(Work task) Provide the number of lines below that include "navigation", without any other words.

========================================================================

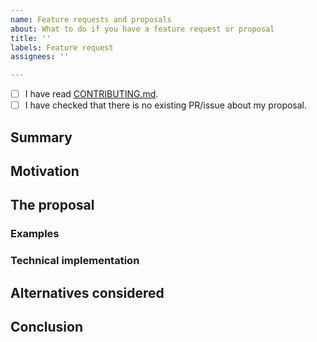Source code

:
 ```yaml
---
name: Feature requests and proposals
about: What to do if you have a feature request or proposal
title: ''
labels: Feature request
assignees: ''

---
```


<!---
Before submitting your proposal, read the https://github.com/idris-lang/Idris2/blob/master/CONTRIBUTING.md page , it should give you an idea of what kind of proposal is likely to be accepted. Additionally, you can talk about your idea on the idris community discord server https://discord.gg/UX68fDs2jc or on the mailing list. Also check that your idea hasn't already been proposed or isn't already being worked on, make use of the Github search feature, someone is sure to tell you if you participate in the mailing list or discord. There is a checklist to remind you to do this before submitting your proposal :)

If you are confident in your idea, please follow the following template to describe your proposal. Follow the directive for each section, you have some liberty to update the “Proposal” section to better match your idea but leave the rest unchanged to keep the format uniform.

We cannot guarantee your proposal will be implemented in a timely manner (or at all) given how few people work on Idris2. Similarly with comments, few people have the time to read through and ingest a complex proposal. Try to be as clear and concise as you can so that it’s easy for the community to understand and comment on your idea.

--->

- [ ] I have read [CONTRIBUTING.md](https://github.com/idris-lang/Idris2/blob/main/CONTRIBUTING.md).
- [ ] I have checked that there is no existing PR/issue about my proposal.

## Summary

<!---
Describe your proposal in slightly more detail than the title, it should be easy to understand and pique the interest of the reader.
--->

## Motivation

<!---
Explain why this change is necessary and why the existing solutions are unsuitable.
--->

## The proposal

<!---
Explain your solution in detail, provide examples and highlight breaking changes, if any. Expose as many examples are you need to properly showcase the solution and help readers build a mental model of how and why it would work. This section can benefit from additional subsections about different aspects of the design of your solution (typically how does your proposal fit in the type theory, or how it can benefit from linearity). By default, we have 2 subsections: Examples and Technical implementation but feel free to restructure them, if you want the examples inlined for example.
--->

### Examples

### Technical implementation

## Alternatives considered

<!---
Show the research you conducted and the other alternatives that could have also solved the problem. Explain why you picked the one you presented and attempt to answer all the questions you already know you’re going to get. It’s a good idea to look at other programming languages and see how they solved similar problems and see if their rationale can be ported to Idris or not.
--->

## Conclusion

<!---
End your proposal with why you expect the community to accept this proposal. This is a good time to also highlight future work, potential new research avenues and longer-term benefits.
--->

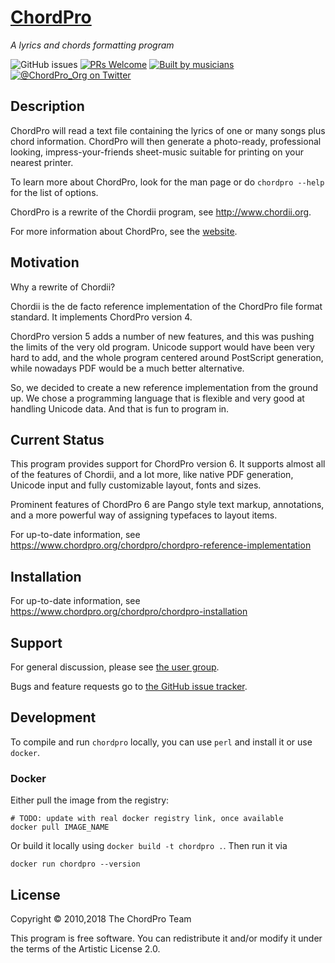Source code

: # [ChordPro](https://www.chordpro.org)
*A lyrics and chords formatting program*

![GitHub issues](https://img.shields.io/github/issues/chordpro/chordpro)
[![PRs Welcome](https://img.shields.io/badge/PRs-welcome-brightgreen.svg)](http://makeapullrequest.com)
[![Built by musicians](https://img.shields.io/badge/built%20by-musicians%20𝄞-d15d27.svg?&labelColor=e36d25)](https://forthebadge.com)
[![@ChordPro_Org on Twitter](https://img.shields.io/badge/twitter-@ChordPro%5FOrg-1DA1F2.svg)](https://twitter.com/ChordPro_Org)

## Description
ChordPro will read a text file containing the lyrics of one or many songs plus chord information. ChordPro will then generate a photo-ready, professional looking, impress-your-friends sheet-music suitable for printing on your nearest printer.

To learn more about ChordPro, look for the man page or do `chordpro --help` for the list of options.

ChordPro is a rewrite of the Chordii program, see <http://www.chordii.org>.

For more information about ChordPro, see the [website](http://www.chordpro.org).

## Motivation
Why a rewrite of Chordii?

Chordii is the de facto reference implementation of the ChordPro file format standard. It implements ChordPro version 4.

ChordPro version 5 adds a number of new features, and this was pushing the limits of the very old program. Unicode support would have been very hard to add, and the whole program centered around PostScript generation, while nowadays PDF would be a much better alternative.

So, we decided to create a new reference implementation from the ground up. We chose a programming language that is flexible and very good at handling Unicode data. And that is fun to program in.

## Current Status
This program provides support for ChordPro version 6. It supports
almost all of the features of Chordii, and a lot more, like native PDF
generation, Unicode input and fully customizable layout, fonts and
sizes.

Prominent features of ChordPro 6 are Pango style text markup,
annotations, and a more powerful way of assigning typefaces to layout
items.

For up-to-date information, see <https://www.chordpro.org/chordpro/chordpro-reference-implementation>

## Installation
For up-to-date information, see <https://www.chordpro.org/chordpro/chordpro-installation>

## Support
For general discussion, please see [the user group](https://groups.io/g/ChordPro/topics).

Bugs and feature requests go to [the GitHub issue tracker](https://github.com/ChordPro/chordpro/issues).

## Development

To compile and run `chordpro` locally, you can use `perl` and install it or use `docker`.

### Docker

Either pull the image from the registry:

```
# TODO: update with real docker registry link, once available
docker pull IMAGE_NAME
```

Or build it locally using `docker build -t chordpro .`. Then run it via

```
docker run chordpro --version
```

## License
Copyright © 2010,2018 The ChordPro Team

This program is free software. You can redistribute it and/or modify it under the terms of the Artistic License 2.0.
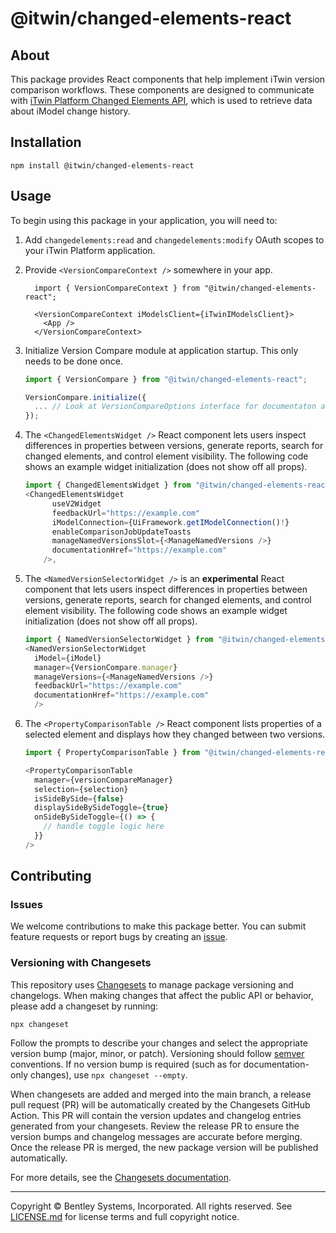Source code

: # @itwin/changed-elements-react

## About

This package provides React components that help implement iTwin version comparison workflows. These components are designed to communicate with [iTwin Platform Changed Elements API](https://developer.bentley.com/apis/changed-elements/), which is used to retrieve data about iModel change history.

## Installation

```shell
npm install @itwin/changed-elements-react
```

## Usage

To begin using this package in your application, you will need to:

1. Add `changedelements:read` and `changedelements:modify` OAuth scopes to your iTwin Platform application.
2. Provide `<VersionCompareContext />` somewhere in your app.

    ```tsx
      import { VersionCompareContext } from "@itwin/changed-elements-react";

      <VersionCompareContext iModelsClient={iTwinIModelsClient}>
        <App />
      </VersionCompareContext>
    ```

3. Initialize Version Compare module at application startup. This only needs to be done once.

    ```ts
    import { VersionCompare } from "@itwin/changed-elements-react";

    VersionCompare.initialize({
      ... // Look at VersionCompareOptions interface for documentaton about the options
    });
    ```

4. The `<ChangedElementsWidget />` React component lets users inspect differences in properties between versions, generate reports, search for changed elements, and control element visibility. The following code shows an example widget initialization (does not show off all props).

    ```ts
    import { ChangedElementsWidget } from "@itwin/changed-elements-react";
    <ChangedElementsWidget
          useV2Widget
          feedbackUrl="https://example.com"
          iModelConnection={UiFramework.getIModelConnection()!}
          enableComparisonJobUpdateToasts
          manageNamedVersionsSlot={<ManageNamedVersions />}
          documentationHref="https://example.com"
        />,
    ```

5. The `<NamedVersionSelectorWidget />` is an **experimental** React component that lets users inspect differences in properties between versions, generate reports, search for changed elements, and control element visibility. The following code shows an example widget initialization (does not show off all props).

    ```ts
    import { NamedVersionSelectorWidget } from "@itwin/changed-elements-react";
    <NamedVersionSelectorWidget
      iModel={iModel}
      manager={VersionCompare.manager}
      manageVersions={<ManageNamedVersions />}
      feedbackUrl="https://example.com"
      documentationHref="https://example.com"
      />
    ```

6. The `<PropertyComparisonTable />` React component lists properties of a selected element and displays how they changed between two versions.

    ```ts
    import { PropertyComparisonTable } from "@itwin/changed-elements-react";

    <PropertyComparisonTable
      manager={versionCompareManager}
      selection={selection}
      isSideBySide={false}
      displaySideBySideToggle={true}
      onSideBySideToggle={() => {
        // handle toggle logic here
      }}
    />
    ```

## Contributing

### Issues

We welcome contributions to make this package better. You can submit feature requests or report bugs by creating an [issue](https://github.com/iTwin/changed-elements-react/issues).

### Versioning with Changesets

This repository uses [Changesets](https://github.com/changesets/changesets) to manage package versioning and changelogs. When making changes that affect the public API or behavior, please add a changeset by running:

```shell
npx changeset
```

Follow the prompts to describe your changes and select the appropriate version bump (major, minor, or patch). Versioning should follow [semver](https://semver.org/) conventions. If no version bump is required (such as for documentation-only changes), use `npx changeset --empty`.

When changesets are added and merged into the main branch, a release pull request (PR) will be automatically created by the Changesets GitHub Action. This PR will contain the version updates and changelog entries generated from your changesets. Review the release PR to ensure the version bumps and changelog messages are accurate before merging. Once the release PR is merged, the new package version will be published automatically.

For more details, see the [Changesets documentation](https://github.com/changesets/changesets/blob/main/README.md).

---

Copyright © Bentley Systems, Incorporated. All rights reserved. See [LICENSE.md](./LICENSE.md) for license terms and full copyright notice.
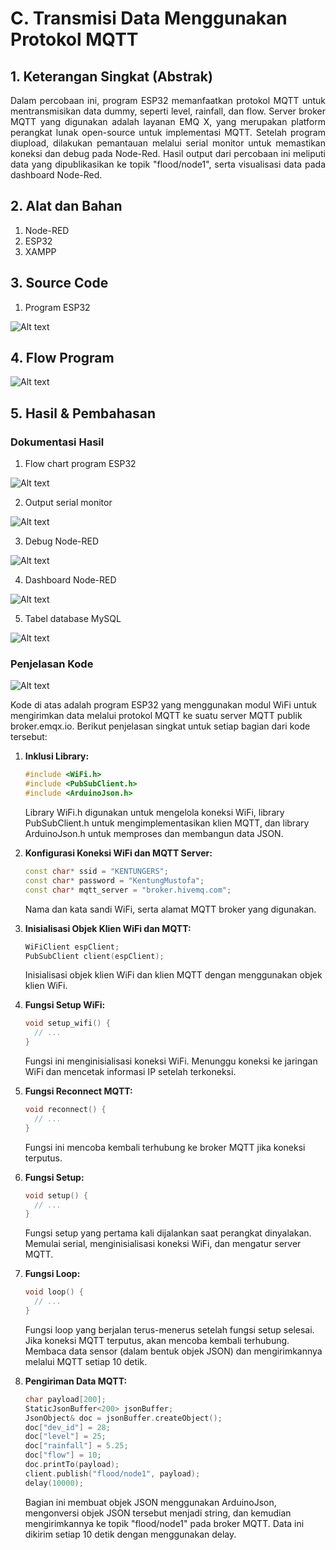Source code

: # C. Transmisi Data Menggunakan Protokol MQTT

## 1. Keterangan Singkat (Abstrak)
<p align="justify">Dalam percobaan ini, program ESP32 memanfaatkan protokol MQTT untuk mentransmisikan data dummy, seperti level, rainfall, dan flow. Server broker MQTT yang digunakan adalah layanan EMQ X, yang merupakan platform perangkat lunak open-source untuk implementasi MQTT. Setelah program diupload, dilakukan pemantauan melalui serial monitor untuk memastikan koneksi dan debug pada Node-Red. Hasil output dari percobaan ini meliputi data yang dipublikasikan ke topik "flood/node1", serta visualisasi data pada dashboard Node-Red.
   
## 2. Alat dan Bahan
1. Node-RED
2. ESP32
3. XAMPP

## 3. Source Code

1. Program ESP32

  ![Alt text](<../../src/4_c/Penjelasan Kode.jpeg>)

## 4. Flow Program

  ![Alt text](<../../src/4_b/Metode POST/Flow Program.jpeg>)

## 5. Hasil & Pembahasan
### Dokumentasi Hasil

1. Flow chart program ESP32
   
  ![Alt text](<../../src/4_c/Flow Chart.png>)
   
2. Output serial monitor
   
  ![Alt text](<../../src/4_c/2. Output serial monitor.jpeg>)
   
3. Debug Node-RED
   
  ![Alt text](<../../src/4_c/3. Debug Node-RED.jpeg>)
   
4. Dashboard Node-RED
   
  ![Alt text](<../../src/4_c/4. Dashboard Node-RED.jpeg>)

5. Tabel database MySQL
   
  ![Alt text](<../../src/4_c/5. Tabel database MySQL.jpeg>)

### Penjelasan Kode

  ![Alt text](<../../src/4_c/Penjelasan Kode.jpeg>)

Kode di atas adalah program ESP32 yang menggunakan modul WiFi untuk mengirimkan data melalui protokol MQTT ke suatu server MQTT publik broker.emqx.io. Berikut penjelasan singkat untuk setiap bagian dari kode tersebut:

1. **Inklusi Library:**
   ```cpp
   #include <WiFi.h>
   #include <PubSubClient.h>
   #include <ArduinoJson.h>
   ```
   Library WiFi.h digunakan untuk mengelola koneksi WiFi, library PubSubClient.h untuk mengimplementasikan klien MQTT, dan library ArduinoJson.h untuk memproses dan membangun data JSON.

2. **Konfigurasi Koneksi WiFi dan MQTT Server:**
   ```cpp
   const char* ssid = "KENTUNGERS";
   const char* password = "KentungMustofa";
   const char* mqtt_server = "broker.hivemq.com";
   ```
   Nama dan kata sandi WiFi, serta alamat MQTT broker yang digunakan.

3. **Inisialisasi Objek Klien WiFi dan MQTT:**
   ```cpp
   WiFiClient espClient;
   PubSubClient client(espClient);
   ```
   Inisialisasi objek klien WiFi dan klien MQTT dengan menggunakan objek klien WiFi.

4. **Fungsi Setup WiFi:**
   ```cpp
   void setup_wifi() {
     // ...
   }
   ```
   Fungsi ini menginisialisasi koneksi WiFi. Menunggu koneksi ke jaringan WiFi dan mencetak informasi IP setelah terkoneksi.

5. **Fungsi Reconnect MQTT:**
   ```cpp
   void reconnect() {
     // ...
   }
   ```
   Fungsi ini mencoba kembali terhubung ke broker MQTT jika koneksi terputus.

6. **Fungsi Setup:**
   ```cpp
   void setup() {
     // ...
   }
   ```
   Fungsi setup yang pertama kali dijalankan saat perangkat dinyalakan. Memulai serial, menginisialisasi koneksi WiFi, dan mengatur server MQTT.

7. **Fungsi Loop:**
   ```cpp
   void loop() {
     // ...
   }
   ```
   Fungsi loop yang berjalan terus-menerus setelah fungsi setup selesai. Jika koneksi MQTT terputus, akan mencoba kembali terhubung. Membaca data sensor (dalam bentuk objek JSON) dan mengirimkannya melalui MQTT setiap 10 detik.

8. **Pengiriman Data MQTT:**
   ```cpp
   char payload[200];
   StaticJsonBuffer<200> jsonBuffer;
   JsonObject& doc = jsonBuffer.createObject();
   doc["dev_id"] = 28;
   doc["level"] = 25;
   doc["rainfall"] = 5.25;
   doc["flow"] = 10;
   doc.printTo(payload);
   client.publish("flood/node1", payload);
   delay(10000);
   ```
   Bagian ini membuat objek JSON menggunakan ArduinoJson, mengonversi objek JSON tersebut menjadi string, dan kemudian mengirimkannya ke topik "flood/node1" pada broker MQTT. Data ini dikirim setiap 10 detik dengan menggunakan delay.
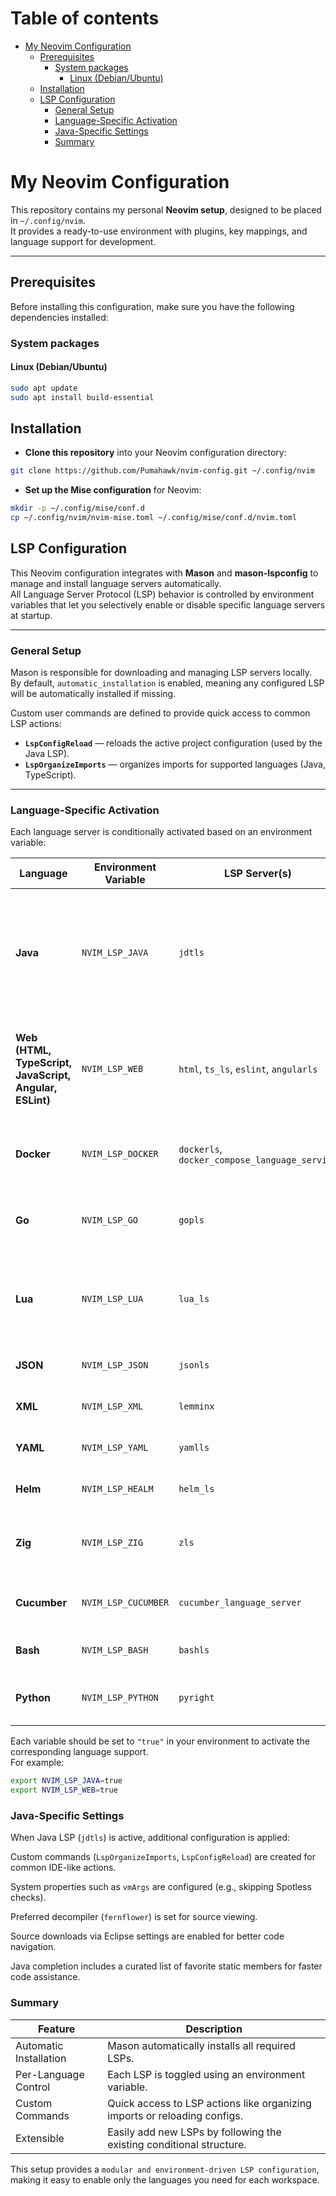# Table of contents
- [My Neovim Configuration](#my-neovim-configuration)
  - [Prerequisites](#prerequisites)
    - [System packages](#system-packages)
      - [Linux (Debian/Ubuntu)](#linux-(debian/ubuntu))
  - [Installation](#installation)
  - [LSP Configuration](#lsp-configuration)
    - [General Setup](#general-setup)
    - [Language-Specific Activation](#language-specific-activation)
    - [Java-Specific Settings](#java-specific-settings)
    - [Summary](#summary)

# My Neovim Configuration

This repository contains my personal **Neovim setup**, designed to be placed in `~/.config/nvim`.  
It provides a ready-to-use environment with plugins, key mappings, and language support for development.

---

## Prerequisites

Before installing this configuration, make sure you have the following dependencies installed:

### System packages

#### Linux (Debian/Ubuntu)
```bash
sudo apt update
sudo apt install build-essential
```

## Installation

- **Clone this repository** into your Neovim configuration directory:

```bash
git clone https://github.com/Pumahawk/nvim-config.git ~/.config/nvim
```

- **Set up the Mise configuration** for Neovim:

```bash
mkdir -p ~/.config/mise/conf.d
cp ~/.config/nvim/nvim-mise.toml ~/.config/mise/conf.d/nvim.toml
```

## LSP Configuration

This Neovim configuration integrates with **Mason** and **mason-lspconfig** to manage and install language servers automatically.  
All Language Server Protocol (LSP) behavior is controlled by environment variables that let you selectively enable or disable specific language servers at startup.

---

### General Setup

Mason is responsible for downloading and managing LSP servers locally.  
By default, `automatic_installation` is enabled, meaning any configured LSP will be automatically installed if missing.

Custom user commands are defined to provide quick access to common LSP actions:
- **`LspConfigReload`** — reloads the active project configuration (used by the Java LSP).
- **`LspOrganizeImports`** — organizes imports for supported languages (Java, TypeScript).

---

### Language-Specific Activation

Each language server is conditionally activated based on an environment variable:

| Language | Environment Variable | LSP Server(s) | Description |
|-----------|----------------------|----------------|--------------|
| **Java** | `NVIM_LSP_JAVA` | `jdtls` | Full Java support via Eclipse JDT LSP. Includes automatic import organization and project config reload commands. |
| **Web (HTML, TypeScript, JavaScript, Angular, ESLint)** | `NVIM_LSP_WEB` | `html`, `ts_ls`, `eslint`, `angularls` | Enables web development support. TypeScript includes an import organization command. |
| **Docker** | `NVIM_LSP_DOCKER` | `dockerls`, `docker_compose_language_service` | Adds syntax checking and IntelliSense for Dockerfiles and Compose files. |
| **Go** | `NVIM_LSP_GO` | `gopls` | Go language server for linting, completion, and navigation. |
| **Lua** | `NVIM_LSP_LUA` | `lua_ls` | Provides enhanced Lua support, including diagnostics for Neovim configuration. |
| **JSON** | `NVIM_LSP_JSON` | `jsonls` | JSON schema validation and autocompletion. |
| **XML** | `NVIM_LSP_XML` | `lemminx` | XML syntax and schema support. |
| **YAML** | `NVIM_LSP_YAML` | `yamlls` | YAML validation and schema awareness. |
| **Helm** | `NVIM_LSP_HEALM` | `helm_ls` | LSP support for Helm templates. |
| **Zig** | `NVIM_LSP_ZIG` | `zls` | Zig language server for syntax checking and completion. |
| **Cucumber** | `NVIM_LSP_CUCUMBER` | `cucumber_language_server` | Support for Gherkin and Cucumber feature files. |
| **Bash** | `NVIM_LSP_BASH` | `bashls` | Bash scripting linting and completion. |
| **Python** | `NVIM_LSP_PYTHON` | `pyright` | Type checking, completion, and diagnostics for Python. |

Each variable should be set to `"true"` in your environment to activate the corresponding language support.  
For example:
```bash
export NVIM_LSP_JAVA=true
export NVIM_LSP_WEB=true
```

### Java-Specific Settings

When Java LSP (`jdtls`) is active, additional configuration is applied:

Custom commands (`LspOrganizeImports`, `LspConfigReload`) are created for common IDE-like actions.

System properties such as `vmArgs` are configured (e.g., skipping Spotless checks).

Preferred decompiler (`fernflower`) is set for source viewing.

Source downloads via Eclipse settings are enabled for better code navigation.

Java completion includes a curated list of favorite static members for faster code assistance.

### Summary
| Feature | Description |
| ------- | ----------- |
| Automatic Installation | Mason automatically installs all required LSPs. |
| Per-Language Control | Each LSP is toggled using an environment variable. |
| Custom Commands | Quick access to LSP actions like organizing imports or reloading configs. |
| Extensible | Easily add new LSPs by following the existing conditional structure. |

This setup provides a `modular and environment-driven LSP configuration`, making it easy to enable only the languages you need for each workspace.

========================================================================

(Written answer) 2